Records contained in a dataset:

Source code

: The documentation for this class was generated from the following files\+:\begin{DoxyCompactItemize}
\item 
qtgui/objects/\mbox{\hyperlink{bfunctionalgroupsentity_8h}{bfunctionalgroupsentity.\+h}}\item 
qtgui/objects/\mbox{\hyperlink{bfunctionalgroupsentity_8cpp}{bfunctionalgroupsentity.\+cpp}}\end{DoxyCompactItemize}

TASK TO COMPLETE:
From the line with "The documentation for" to the final line of the entries above, return every line exactly as written.

PROBLEM SOLUTION:
: The documentation for this class was generated from the following files\+:\begin{DoxyCompactItemize}
\item 
qtgui/objects/\mbox{\hyperlink{bfunctionalgroupsentity_8h}{bfunctionalgroupsentity.\+h}}\item 
qtgui/objects/\mbox{\hyperlink{bfunctionalgroupsentity_8cpp}{bfunctionalgroupsentity.\+cpp}}\end{DoxyCompactItemize}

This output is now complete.